How much of your own experiences do you incorporate in your stories?
I try and use as much of what I’ve seen and experienced. For example, the run-down bars that the protagonist in The Girl from Nongrim Hills visits and the ’80s hard rock songs he recalls come from personal experience. The arms smuggling and vote buying is common knowledge in the Northeast, at least to those who follow the news. Even the “Girl” herself is partly based on news reports of the female members of armed groups in the region. At the same time, while writing fiction, and especially while writing a thriller, I do have to rely on my imagination to come up with interesting scenarios.

Is it painful or cathartic when you dig into your own experiences?
Because I try and use as much of what I have seen as possible, I think the correct word would be “helpful”. It is helpful for me to have those experiences to dig into.

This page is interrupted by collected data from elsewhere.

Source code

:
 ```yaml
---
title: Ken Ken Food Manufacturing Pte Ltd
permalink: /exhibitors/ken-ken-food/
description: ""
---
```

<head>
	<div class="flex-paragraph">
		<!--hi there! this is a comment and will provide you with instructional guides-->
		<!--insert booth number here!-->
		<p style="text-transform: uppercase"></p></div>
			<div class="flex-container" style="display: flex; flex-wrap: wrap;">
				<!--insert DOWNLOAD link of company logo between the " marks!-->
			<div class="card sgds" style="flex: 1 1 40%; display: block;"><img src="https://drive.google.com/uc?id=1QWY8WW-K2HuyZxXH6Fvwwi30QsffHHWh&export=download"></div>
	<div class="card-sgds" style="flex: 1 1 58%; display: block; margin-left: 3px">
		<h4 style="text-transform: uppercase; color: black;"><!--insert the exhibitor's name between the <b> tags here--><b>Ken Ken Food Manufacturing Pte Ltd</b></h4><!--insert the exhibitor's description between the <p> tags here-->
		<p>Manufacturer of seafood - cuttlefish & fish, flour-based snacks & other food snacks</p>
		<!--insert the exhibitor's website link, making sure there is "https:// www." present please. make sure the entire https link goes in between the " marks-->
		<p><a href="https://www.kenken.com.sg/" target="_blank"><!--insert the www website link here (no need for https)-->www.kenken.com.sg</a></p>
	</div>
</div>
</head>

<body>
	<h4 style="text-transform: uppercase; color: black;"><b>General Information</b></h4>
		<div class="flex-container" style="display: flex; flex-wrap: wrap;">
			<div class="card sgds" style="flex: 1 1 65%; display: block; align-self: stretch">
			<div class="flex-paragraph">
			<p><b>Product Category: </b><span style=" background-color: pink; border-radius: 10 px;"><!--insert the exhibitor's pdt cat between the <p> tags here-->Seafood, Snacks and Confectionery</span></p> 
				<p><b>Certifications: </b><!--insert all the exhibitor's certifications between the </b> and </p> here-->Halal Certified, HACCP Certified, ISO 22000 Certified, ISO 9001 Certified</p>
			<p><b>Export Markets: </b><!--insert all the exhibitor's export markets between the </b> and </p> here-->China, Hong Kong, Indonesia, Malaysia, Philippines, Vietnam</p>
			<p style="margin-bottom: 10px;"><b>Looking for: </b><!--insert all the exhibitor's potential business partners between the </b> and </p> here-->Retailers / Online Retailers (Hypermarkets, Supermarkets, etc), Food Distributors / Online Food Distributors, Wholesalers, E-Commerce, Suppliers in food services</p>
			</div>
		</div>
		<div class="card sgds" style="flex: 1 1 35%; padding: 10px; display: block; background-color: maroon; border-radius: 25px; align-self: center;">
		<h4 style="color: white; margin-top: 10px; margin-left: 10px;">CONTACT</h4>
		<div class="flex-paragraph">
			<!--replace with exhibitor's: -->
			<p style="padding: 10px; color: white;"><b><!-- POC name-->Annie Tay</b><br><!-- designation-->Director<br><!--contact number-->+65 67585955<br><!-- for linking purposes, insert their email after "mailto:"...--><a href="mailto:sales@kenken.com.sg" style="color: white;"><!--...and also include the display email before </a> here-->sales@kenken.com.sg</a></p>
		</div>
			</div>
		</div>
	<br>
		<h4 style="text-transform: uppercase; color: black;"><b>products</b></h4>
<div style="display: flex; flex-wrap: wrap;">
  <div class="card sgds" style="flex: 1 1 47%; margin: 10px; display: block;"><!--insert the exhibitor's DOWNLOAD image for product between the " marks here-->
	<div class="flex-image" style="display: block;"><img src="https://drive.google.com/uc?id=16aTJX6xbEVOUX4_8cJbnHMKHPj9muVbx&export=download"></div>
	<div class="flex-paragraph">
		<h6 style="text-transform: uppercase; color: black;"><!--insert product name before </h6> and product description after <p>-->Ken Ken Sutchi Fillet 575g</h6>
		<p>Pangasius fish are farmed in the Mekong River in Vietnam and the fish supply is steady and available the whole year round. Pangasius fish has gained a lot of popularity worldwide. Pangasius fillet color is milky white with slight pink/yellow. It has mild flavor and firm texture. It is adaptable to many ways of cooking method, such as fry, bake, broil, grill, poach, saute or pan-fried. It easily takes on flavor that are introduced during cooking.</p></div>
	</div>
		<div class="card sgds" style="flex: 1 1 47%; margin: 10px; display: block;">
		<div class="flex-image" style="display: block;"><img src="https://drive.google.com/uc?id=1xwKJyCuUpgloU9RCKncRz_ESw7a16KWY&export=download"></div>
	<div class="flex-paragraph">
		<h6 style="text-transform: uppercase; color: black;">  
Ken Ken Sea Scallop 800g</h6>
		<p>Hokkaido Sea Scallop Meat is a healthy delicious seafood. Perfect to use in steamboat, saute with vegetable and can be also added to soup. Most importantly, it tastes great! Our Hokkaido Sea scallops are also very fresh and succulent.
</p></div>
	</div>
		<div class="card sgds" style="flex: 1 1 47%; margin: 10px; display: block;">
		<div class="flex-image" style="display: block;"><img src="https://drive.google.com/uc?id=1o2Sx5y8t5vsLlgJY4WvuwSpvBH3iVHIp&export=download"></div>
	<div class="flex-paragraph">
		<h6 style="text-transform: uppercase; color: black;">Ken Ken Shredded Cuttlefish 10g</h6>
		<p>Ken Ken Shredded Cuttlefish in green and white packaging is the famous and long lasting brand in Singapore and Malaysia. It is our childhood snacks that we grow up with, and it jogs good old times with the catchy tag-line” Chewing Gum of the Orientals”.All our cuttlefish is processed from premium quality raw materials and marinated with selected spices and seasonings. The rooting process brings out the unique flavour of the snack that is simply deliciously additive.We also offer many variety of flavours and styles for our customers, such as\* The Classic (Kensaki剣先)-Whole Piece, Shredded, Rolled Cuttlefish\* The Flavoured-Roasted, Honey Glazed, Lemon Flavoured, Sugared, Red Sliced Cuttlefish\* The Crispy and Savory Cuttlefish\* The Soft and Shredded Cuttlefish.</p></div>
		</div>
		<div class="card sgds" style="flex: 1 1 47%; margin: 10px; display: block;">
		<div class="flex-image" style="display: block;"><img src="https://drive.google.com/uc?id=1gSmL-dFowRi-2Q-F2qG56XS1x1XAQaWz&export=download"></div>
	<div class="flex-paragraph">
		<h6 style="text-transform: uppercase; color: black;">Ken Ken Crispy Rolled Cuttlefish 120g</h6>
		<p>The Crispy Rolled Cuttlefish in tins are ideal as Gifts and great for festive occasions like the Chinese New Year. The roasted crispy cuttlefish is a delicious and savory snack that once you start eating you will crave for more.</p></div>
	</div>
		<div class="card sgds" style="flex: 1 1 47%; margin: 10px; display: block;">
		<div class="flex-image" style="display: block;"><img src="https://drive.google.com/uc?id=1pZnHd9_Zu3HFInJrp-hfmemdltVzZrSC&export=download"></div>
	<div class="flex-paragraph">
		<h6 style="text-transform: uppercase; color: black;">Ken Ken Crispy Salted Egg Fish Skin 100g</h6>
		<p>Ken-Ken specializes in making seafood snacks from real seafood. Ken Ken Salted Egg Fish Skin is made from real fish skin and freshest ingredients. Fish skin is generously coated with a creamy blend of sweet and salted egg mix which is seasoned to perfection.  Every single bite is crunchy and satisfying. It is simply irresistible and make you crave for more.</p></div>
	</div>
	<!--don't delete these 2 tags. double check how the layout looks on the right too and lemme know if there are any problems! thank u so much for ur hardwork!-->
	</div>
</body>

Are your characters loosely based on real people?
I would say they are a composite of the people I’ve met, observed, read about and imagined. And, of course, as a writer you need to locate in yourself the traits that you attribute to your characters.

Why expose the dark side of Shillong, a city you love?
When you love a person, it is regardless of (or even because of) their flaws, which are an inseparable part of them. Similarly, I have a deep affection for Shillong, a city I grew up in, and wanted to portray it as a whole, with its good and bad sides. But since The Girl from Nongrim Hills is a crime thriller, it does invariably look at the shady side of things!

Do your characters decide their own course or are you the master puppeteer?
It’s both. I do have a rough idea of what I want them to do and where I want them to go, but often they surprise me by doing something on their own, which is the mark of a believable character.

In between books, do you relax or start worrying about the next one?
I try to keep writing at all times, because what you write and the publishing process are two different things. My next book, out later this year from Westland, is a thriller called Red River, Blue Hills and is set in Delhi and the Northeast. And I am working at the moment on a crime novel set in Delhi featuring a private detective.